CourEDH, Lykourezos c. Grèce, 15 juin 2006

Mots clés : Incompatibilités parlementaires, application de la loi dans le temps, principe de confiance légitime

-  La déchéance du mandat d’un député sur la base de critères posés par une loi postérieure à l’élection constitue une violation du principe de confiance légitime et donc une violation du droit à des élections libres garanti par l’article 3 du Protocole n°1. Dans cette affaire, le requérant, avocat en Grèce, a été régulièrement élu député aux élections de 2000. En 2001, le Parlement a adopté une loi de révision de l’article 57 de la constitution imposant une interdiction totale de cumul des fonctions professionnelles avec le mandat de député mais laissant la possibilité au législateur de prévoir des dérogations. Cette loi constitutionnelle prévoyait son application au plus tard au 1er janvier 2003. Aucune loi de dérogation n’ayant été votée à cette date, l’interdiction est donc devenue totale.

Sur la base du recours d’un électeur, la Cour suprême spéciale prononça la déchéance du mandat du requérant pour cause d’incompatibilité avec sa profession d’avocat. Si la Cour a effectué un travail de recherche dressant un panorama assez complet des situations nationales en matière d’incompatibilités électorales, elle a décidé de ne pas traiter la question de la compatibilité de l’interdiction totale avec la Convention, certainement au nom de l’économie de moyens et de la difficulté du problème. Elle a toutefois noté que seul un nombre réduit de pays avait choisi une incompatibilité professionnelle totale. Concernant les griefs du requérant, l’élément décisif de l’argumentation concerne le fait que pour la Cour « une fois le choix du peuple librement et démocratiquement exprimé, aucune modification ultérieure dans l’organisation du système électoral ne saurait remettre en cause ce choix, sauf en présence de motifs impérieux pour l’ordre démocratique » (§ 52 de l’arrêt).

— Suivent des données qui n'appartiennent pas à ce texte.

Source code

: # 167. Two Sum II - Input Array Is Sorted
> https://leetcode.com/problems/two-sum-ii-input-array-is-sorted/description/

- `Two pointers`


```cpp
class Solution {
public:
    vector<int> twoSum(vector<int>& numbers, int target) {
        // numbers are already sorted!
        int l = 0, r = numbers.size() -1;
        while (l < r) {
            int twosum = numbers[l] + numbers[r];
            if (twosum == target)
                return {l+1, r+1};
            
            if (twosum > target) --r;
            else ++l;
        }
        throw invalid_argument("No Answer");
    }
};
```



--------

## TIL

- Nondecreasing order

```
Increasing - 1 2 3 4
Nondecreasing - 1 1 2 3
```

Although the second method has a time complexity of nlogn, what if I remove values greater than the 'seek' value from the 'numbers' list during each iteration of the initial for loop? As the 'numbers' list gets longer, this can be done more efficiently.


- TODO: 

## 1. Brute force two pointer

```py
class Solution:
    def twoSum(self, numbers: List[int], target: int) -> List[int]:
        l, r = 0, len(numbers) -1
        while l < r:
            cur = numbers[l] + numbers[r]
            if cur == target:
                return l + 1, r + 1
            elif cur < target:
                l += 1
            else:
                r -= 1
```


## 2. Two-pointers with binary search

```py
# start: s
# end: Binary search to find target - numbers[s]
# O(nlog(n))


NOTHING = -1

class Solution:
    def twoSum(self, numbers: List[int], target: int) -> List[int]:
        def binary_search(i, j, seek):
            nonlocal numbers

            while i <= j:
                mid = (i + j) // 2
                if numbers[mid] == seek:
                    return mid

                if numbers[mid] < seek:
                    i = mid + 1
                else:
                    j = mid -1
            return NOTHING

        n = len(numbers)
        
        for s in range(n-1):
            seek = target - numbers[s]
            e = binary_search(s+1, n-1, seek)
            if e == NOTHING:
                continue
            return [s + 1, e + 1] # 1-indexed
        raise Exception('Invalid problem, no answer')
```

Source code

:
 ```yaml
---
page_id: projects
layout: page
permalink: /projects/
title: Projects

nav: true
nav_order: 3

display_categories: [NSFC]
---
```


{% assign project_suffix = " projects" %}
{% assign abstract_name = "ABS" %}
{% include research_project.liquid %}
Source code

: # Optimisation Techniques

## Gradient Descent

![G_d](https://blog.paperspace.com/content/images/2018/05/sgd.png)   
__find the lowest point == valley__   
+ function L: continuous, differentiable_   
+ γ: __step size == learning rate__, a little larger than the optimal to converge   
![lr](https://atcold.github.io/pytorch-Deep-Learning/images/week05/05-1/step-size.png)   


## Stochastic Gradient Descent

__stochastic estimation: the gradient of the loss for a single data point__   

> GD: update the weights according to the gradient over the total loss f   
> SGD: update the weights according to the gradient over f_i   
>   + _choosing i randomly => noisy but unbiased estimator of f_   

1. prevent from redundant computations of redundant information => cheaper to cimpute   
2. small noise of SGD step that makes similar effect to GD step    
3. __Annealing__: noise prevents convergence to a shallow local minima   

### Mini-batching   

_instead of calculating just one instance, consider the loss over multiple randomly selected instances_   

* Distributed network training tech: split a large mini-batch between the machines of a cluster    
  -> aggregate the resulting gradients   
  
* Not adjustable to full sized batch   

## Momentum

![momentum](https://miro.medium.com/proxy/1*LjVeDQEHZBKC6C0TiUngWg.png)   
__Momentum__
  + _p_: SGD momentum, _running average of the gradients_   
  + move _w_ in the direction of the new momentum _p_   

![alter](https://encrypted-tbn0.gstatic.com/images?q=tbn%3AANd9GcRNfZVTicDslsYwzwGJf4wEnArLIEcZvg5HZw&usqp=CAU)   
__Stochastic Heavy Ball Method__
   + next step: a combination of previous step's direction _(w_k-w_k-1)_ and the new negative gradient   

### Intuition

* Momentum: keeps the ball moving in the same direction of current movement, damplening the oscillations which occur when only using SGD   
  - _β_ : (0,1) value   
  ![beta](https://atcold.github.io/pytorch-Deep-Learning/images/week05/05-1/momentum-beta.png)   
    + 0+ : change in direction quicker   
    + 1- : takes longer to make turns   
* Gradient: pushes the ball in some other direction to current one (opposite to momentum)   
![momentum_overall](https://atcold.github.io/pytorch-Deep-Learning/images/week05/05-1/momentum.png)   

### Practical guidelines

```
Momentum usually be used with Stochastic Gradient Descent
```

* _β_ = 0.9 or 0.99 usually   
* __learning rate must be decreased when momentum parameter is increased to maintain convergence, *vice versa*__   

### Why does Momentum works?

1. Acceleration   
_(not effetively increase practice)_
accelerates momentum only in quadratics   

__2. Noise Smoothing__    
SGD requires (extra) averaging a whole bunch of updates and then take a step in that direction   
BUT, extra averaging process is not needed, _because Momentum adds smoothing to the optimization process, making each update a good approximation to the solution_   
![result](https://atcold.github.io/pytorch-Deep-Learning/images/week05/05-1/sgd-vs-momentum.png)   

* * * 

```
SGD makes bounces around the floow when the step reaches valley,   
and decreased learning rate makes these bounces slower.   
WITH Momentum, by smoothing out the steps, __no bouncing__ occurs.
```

Et dans ce cas, la Cour n’en a vu aucun. Il était tout à fait possible selon elle d’attendre la prochaine élection pour appliquer la loi nouvelle. Ainsi, l’application en cours de mandat d’une loi changeant les règles constitue une violation de la confiance légitime des électeurs et du requérant, aucun n’ayant pu prévoir un tel changement.

En bref

Mots clés : Déchéance des droits civiques

La Cour a confirmé dans sept nouveaux arrêts la jurisprudence (voir Campagnano c. Italie du 23 mars 2006) où elle constate que la déchéance des droits civiques qui accompagne la faillite civile en droit italien ne poursuit aucun intérêt légitime, le seul but étant de stigmatiser. Cette sanction, et constitue donc une violation du droit à des élections libres.